3. The method as in claim 1 wherein an RLC header sequence number
corresponds to a sequence number in a first byte of a payload.
4. The method as in claim 1 further comprising measuring the PDU
size in octets.
5. The method as in claim 1 further comprising measuring the PDU
size in bits.
6. The method as in claim 1 wherein a sum of PDUs is less than the
maximum total data transferred size.
7. The method as in claim 1 wherein the maximum total data
transferred size is measured in bits.
8. The method as in claim 1, wherein the maximum total data
transferred size is measured in octets.
9. The method as in claim 1 further comprising a higher layer
setting at least one of: the maximum PDU size and the maximum total
data transferred size.
10. The method as in claim 9 further comprising the higher layer
setting the at least one of the maximum PDU size and the maximum
total data transferred size upon radio bearer establishment.
11. The method as in claim 9 wherein the higher layer is a radio
resource control (RRC) layer.
12. The method as in claim 1 further comprising measuring the
maximum PDU size and the maximum total data transferred size for a
predetermined time interval.
13. The method as in claim 12 wherein the predetermined time
interval is a transmission time interval (TTI).
14. The method as in claim 12 wherein the predetermined time
interval is an indication.
15. The method as in claim 1 further comprising the MAC and the RLC
communicating via a Configured Rx_Window_Size parameter, a
Configured_Tx_Window_Size parameter, an OSD_Window_Size parameter
and a DAR_Window_Size parameter, wherein the parameters are
indicated in terms of a number of bytes.
16. The method as in claim 1 further comprising the MAC and the RLC
communicating via a MAC-DATA-Indication primitive, a.
MAC-STATUS-Indication primitive, a MAC-DATA-Request primitive,
wherein the primitives comprise a PDU size expressed as a number of
bits.
17. The method as in claim 1 further comprising the MAC and the RLC
communicating via a MAC-DATA-Indication primitive, a.

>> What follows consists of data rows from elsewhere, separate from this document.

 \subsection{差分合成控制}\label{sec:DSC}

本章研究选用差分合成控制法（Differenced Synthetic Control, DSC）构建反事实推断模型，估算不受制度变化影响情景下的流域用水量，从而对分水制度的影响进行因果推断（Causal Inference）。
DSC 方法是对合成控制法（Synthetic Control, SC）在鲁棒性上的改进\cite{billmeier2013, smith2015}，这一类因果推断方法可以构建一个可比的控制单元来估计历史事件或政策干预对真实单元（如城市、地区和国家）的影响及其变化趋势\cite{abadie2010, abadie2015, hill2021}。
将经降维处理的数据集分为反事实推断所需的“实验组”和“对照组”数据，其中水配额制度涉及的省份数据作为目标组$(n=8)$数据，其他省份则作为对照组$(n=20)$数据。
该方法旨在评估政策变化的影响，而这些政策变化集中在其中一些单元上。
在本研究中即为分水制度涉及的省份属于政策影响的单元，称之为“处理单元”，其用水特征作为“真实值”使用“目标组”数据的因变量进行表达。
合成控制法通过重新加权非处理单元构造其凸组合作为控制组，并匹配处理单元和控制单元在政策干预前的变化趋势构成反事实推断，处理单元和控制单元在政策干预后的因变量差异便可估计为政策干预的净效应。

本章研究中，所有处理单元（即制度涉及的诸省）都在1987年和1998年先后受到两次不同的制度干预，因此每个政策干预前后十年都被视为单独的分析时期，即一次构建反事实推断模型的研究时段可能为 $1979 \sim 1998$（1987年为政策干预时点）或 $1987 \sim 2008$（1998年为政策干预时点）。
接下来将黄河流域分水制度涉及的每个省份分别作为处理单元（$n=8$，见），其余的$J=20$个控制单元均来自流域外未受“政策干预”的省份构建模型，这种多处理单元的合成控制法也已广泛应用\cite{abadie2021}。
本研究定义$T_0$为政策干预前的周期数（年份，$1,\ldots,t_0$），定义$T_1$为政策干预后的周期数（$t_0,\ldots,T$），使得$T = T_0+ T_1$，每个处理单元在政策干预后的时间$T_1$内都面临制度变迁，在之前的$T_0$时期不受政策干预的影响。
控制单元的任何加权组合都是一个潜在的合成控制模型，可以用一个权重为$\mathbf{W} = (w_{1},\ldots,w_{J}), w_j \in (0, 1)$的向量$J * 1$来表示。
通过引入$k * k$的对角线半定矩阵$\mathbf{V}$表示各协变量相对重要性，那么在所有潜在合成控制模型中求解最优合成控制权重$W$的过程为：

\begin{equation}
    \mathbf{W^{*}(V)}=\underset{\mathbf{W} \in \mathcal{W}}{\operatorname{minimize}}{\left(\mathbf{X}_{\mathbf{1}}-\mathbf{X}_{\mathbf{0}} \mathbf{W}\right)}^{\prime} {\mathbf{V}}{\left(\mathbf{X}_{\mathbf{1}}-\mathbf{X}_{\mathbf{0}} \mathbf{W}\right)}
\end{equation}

MAC-STATUS-Indication primitive, a MAC-DATA-Request primitive,
wherein the primitives comprise a PDU size expressed as a number of
octets.
18. A method of transmitting a message from a first unacknowledged
mode (UM) Radio Link Control (RLC) entity to a second UM RLC
entity, the method comprising: forwarding a service data unit (SDU)
to an RLC transmission buffer; determining an SDU size; comparing
the SDU size with a maximum PDU size; processing the SDU based on
the comparison to create a PDU; and forwarding the PDU for
transmission.
19. The method as in claim 18 further comprising a higher layer
setting the maximum PDU size.
20. The method as in claim 18 wherein the maximum PDU size is
determined in units of bits
21. The method as in claim 18 wherein the maximum PDU size is
determined in units of octets.
22. The method as in claim 18 further comprising: determining a
total data transferred size; determining a maximum total data
transferred size; comparing the total data transferred size to the
maximum total data transferred size; and adjusting the transmission
process based on the comparison of total data transferred size to
maximum total data transferred size.
23. A wireless transmit receive unit (WTRU) comprising a radio link
control (RLC) and a medium access control (MAC) wherein the RLC is
configured to: receive a service data unit (SDU) from a higher
layer; buffer the SDU; determine a SDU size; compare the SDU size
with a maximum PDU size; process the SDU based on the comparison to
create a PDU; and forward the PDU for transmission.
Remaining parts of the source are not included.